Sono un poeta e un musicista della contemporaneità. Vivono la stessa fede e già in passato l’hanno distillata nel connubio delle loro arti. Così a fine dicembre Davide Rondoni ha concluso un nuovo poemetto, ora Federico Mantovani ha terminato di musicarlo. E anche se stavolta la sfida era più alta che mai, il vescovo di Cremona non ha avuto dubbi nel patrocinarla: trasformare l’esortazione postsinodale Amoris laetitia di papa Francesco in una cantata per voce recitante, soli, coro e orchestra, da affidare alla collaborazione tra il Coro polifonico cremonese e l’Orchestra sinfonica dei Colli Morenici sotto la direzione dello stesso compositore.

«Un’idea estemporanea e intrigante – così l’ha accolta monsignor Antonio Napolioni, anche delegato della Conferenza episcopale lombarda a Famiglia e vita – per presentare l’amore come grande dono di Dio all’umanità». Ecco allora l’approccio musicale e poetico: «Linguaggi emotivi», considera, ma al tempo stesso potenti strumenti per «far capire che l’amore non è perfezionismo di alcuni ma travaglio di tutti». Debutterà il 26 aprile nella cattedrale di Cremona Letizia d’amore, stelle e precipizio, ma non chiedete a Rondoni perché questo titolo: «La poesia non si spiega», scandisce. E lancia la suggestione di quell’amore che è «esperienza altissima, ma anche precipitante, movimentata e rischiosa».

Così, quando il coro intona «Maschio e femmina li creò / contro la solitudine li creò», Mantovani ha già evocato nel preludio strumentale Buio di solitudine la Parola da cui cominciano a esistere la terra e il firmamento. Riecheggia dunque la Genesi all’inizio della cantata, annuncio di quell’amore che nasce ancor più in alto delle stelle e anticipo di quella poesia che il Cantico dei Cantici prima e san Paolo poi scolpiranno in pagine altrettanto immortali. Restituisce ai nostri giorni questa dolcissima e vertiginosa dinamicità il testo del Papa, che Mantovani e Rondoni nebulizzano affinché raggiunga sì la mente ma pure le più intime profondità dell’animo umano.

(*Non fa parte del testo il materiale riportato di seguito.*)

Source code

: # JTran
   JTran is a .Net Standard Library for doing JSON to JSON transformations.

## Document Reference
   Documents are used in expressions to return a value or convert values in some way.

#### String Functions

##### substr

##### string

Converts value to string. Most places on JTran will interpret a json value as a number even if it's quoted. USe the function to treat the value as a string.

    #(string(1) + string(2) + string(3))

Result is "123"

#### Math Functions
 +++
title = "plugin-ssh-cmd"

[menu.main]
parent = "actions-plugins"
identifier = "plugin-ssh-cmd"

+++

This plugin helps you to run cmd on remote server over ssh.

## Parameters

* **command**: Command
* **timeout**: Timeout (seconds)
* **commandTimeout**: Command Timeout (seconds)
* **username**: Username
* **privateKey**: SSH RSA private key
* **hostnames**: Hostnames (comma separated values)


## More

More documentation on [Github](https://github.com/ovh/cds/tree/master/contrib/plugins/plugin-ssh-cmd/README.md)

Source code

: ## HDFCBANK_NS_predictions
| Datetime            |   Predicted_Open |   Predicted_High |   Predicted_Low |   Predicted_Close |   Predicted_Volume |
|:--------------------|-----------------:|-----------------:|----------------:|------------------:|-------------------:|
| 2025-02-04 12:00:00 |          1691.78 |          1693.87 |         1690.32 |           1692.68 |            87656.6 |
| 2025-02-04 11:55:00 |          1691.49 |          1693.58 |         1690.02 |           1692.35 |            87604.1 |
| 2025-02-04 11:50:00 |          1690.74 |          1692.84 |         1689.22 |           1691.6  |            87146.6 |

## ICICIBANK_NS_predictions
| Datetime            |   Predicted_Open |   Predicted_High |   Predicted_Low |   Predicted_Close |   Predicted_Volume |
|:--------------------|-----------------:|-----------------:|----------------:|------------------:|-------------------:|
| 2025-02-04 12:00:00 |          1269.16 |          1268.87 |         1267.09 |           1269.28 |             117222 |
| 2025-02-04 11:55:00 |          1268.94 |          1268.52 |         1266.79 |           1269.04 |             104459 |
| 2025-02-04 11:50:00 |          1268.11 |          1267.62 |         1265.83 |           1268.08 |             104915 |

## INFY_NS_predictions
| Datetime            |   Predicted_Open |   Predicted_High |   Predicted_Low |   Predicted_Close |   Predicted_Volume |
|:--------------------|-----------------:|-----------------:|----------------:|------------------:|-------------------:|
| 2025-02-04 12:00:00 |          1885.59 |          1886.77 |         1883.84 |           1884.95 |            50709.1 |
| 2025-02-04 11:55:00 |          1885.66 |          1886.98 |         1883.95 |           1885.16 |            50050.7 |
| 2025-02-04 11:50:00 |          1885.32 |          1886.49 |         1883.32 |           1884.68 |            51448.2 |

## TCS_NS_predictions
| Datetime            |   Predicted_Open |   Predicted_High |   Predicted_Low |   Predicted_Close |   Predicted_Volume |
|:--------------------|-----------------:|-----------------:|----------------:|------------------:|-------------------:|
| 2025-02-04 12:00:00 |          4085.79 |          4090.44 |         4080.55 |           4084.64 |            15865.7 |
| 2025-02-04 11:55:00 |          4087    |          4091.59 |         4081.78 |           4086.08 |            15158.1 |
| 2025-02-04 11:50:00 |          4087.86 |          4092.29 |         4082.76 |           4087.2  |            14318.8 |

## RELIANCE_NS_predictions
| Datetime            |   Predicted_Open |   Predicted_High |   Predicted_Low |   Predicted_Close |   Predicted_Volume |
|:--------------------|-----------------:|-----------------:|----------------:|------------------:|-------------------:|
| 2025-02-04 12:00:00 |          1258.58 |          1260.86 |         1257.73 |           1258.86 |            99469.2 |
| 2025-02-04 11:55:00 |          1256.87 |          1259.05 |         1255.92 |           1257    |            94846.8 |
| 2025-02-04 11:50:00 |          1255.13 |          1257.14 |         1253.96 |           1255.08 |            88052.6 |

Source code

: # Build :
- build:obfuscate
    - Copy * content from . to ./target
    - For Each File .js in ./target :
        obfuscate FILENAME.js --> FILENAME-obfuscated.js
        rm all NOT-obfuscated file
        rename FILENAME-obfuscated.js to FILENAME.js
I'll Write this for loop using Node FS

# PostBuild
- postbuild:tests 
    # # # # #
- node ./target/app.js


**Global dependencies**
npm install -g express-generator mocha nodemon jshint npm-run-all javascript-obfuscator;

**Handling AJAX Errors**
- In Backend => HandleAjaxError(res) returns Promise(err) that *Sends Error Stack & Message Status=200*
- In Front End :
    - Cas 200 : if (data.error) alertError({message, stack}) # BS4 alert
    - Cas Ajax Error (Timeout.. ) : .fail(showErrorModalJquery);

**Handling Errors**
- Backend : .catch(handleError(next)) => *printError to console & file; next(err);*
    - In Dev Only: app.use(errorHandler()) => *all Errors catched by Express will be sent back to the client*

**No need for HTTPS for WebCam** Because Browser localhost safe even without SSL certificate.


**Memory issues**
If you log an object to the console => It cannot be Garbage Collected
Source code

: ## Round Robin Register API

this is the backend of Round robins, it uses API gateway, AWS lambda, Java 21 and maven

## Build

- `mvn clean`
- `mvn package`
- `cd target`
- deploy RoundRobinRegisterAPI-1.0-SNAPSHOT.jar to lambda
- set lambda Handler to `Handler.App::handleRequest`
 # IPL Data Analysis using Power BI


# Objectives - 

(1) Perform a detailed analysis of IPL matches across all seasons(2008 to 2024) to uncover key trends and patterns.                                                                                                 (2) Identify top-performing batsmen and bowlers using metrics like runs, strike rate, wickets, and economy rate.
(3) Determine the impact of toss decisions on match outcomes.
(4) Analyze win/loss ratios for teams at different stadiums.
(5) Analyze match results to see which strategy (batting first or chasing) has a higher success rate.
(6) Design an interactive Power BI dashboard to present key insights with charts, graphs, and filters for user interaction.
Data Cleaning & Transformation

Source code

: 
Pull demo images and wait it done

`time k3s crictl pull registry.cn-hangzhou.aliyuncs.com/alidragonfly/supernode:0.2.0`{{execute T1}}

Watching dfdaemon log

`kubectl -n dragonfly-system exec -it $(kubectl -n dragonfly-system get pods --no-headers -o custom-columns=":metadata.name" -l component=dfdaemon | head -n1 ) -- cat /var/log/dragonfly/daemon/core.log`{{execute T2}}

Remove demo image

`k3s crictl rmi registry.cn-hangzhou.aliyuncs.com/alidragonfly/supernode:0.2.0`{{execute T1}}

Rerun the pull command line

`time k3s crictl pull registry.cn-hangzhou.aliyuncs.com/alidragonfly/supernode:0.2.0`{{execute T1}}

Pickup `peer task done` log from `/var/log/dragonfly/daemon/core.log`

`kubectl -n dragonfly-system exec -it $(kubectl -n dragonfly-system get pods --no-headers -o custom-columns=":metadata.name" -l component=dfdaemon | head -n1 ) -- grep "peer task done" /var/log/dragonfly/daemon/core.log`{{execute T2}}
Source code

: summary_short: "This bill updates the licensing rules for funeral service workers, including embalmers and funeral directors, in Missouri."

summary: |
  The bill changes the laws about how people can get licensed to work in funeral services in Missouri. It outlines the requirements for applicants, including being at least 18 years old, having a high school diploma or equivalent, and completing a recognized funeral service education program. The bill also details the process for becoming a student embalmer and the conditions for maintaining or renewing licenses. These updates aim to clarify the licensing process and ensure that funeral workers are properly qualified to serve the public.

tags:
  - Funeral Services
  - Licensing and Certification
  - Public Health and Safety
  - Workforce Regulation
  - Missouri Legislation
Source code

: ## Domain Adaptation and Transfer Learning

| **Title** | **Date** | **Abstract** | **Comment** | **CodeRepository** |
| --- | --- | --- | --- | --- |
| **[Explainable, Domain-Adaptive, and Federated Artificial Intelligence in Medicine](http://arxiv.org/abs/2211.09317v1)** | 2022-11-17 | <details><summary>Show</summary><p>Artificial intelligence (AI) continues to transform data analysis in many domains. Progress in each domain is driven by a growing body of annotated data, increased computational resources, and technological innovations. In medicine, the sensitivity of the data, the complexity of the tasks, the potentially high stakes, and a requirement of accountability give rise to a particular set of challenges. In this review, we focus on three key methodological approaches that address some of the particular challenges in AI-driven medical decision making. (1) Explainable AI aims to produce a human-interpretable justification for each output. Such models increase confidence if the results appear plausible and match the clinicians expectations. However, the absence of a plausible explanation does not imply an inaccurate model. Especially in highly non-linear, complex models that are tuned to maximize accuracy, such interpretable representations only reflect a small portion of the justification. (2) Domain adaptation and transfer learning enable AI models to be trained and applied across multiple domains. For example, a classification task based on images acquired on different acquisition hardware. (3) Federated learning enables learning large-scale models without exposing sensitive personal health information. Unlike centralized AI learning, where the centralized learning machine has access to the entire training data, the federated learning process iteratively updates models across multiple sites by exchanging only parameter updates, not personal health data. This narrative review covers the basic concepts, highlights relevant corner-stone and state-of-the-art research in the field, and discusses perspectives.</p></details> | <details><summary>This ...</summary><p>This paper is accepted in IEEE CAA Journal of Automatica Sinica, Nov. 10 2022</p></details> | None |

«La Bibbia è popolata da famiglie, da generazioni, da storie d’amore e di crisi familiari» ricorda il compositore, richiamando il testo di Amoris laetitia. E come l’esortazione di Francesco presenta la famiglia nella sua duplice essenza di dono divino e irrinunciabile fucina di relazioni («Non c’è legame sociale senza prima questa dimensione quotidiana»), Rondoni e Mantovani ne cantano i fondamenti teologici tanto quanto le sue dinamiche più feriali.

Così ai solisti fanno scandire «maschio e femmina li creò / contro la eterna solitudine / perché Dio solo sa / essere uno e trinità / e che nessuna creatura sopporterà / la immobile unicità», mentre poco dopo a voce recitante e coro affidano la testimonianza di quella tenerezza che «conosce tutte le durezze / le mappe del dolore / conosce bene / quando è difficile respirare». Non è mai sdolcinato l’amore che pulsa nella Cantata, e non teme la sua più grande apparente negazione: «Un padre, una madre / inchiodati nel Vangelo / li incontrasti, li incontri / l’uomo detto Giairo / la vedova di Nain».

È il mistero della morte, «dove diventano fantasmi/ padre madre e figli», e per vincere il quale tu «devi far risalire dal cuore di fuoco / della creazione / dal tuo cuore ferito / di padre madre Dio / l’inizio del mondo / l’inizio della canzone ». Solo così può vibrare quel «talità kum, talità» che alle tragedie di ogni tempo grida «alzati, alzati / dalla tua sofferenza / alzati», nella certezza che non esiste differenza tra «il figlio, l’adultera il padre, / la madre, il fratello maggiore… la disperata in mezzo alla festa / la donna dai sette mariti / il figlio che ridotto a cane / supplica un pezzo di pane»: nella preghiera conclusiva è infatti l’intera umanità – rappresentata dal simultaneo coinvolgimento di voce recitante, cantanti e coro – a pregare Dio come colui che conosce «tutte le figure dell’amore». E a chiedergli quella «profondissima letizia / luce di stelle / luce di precipizio».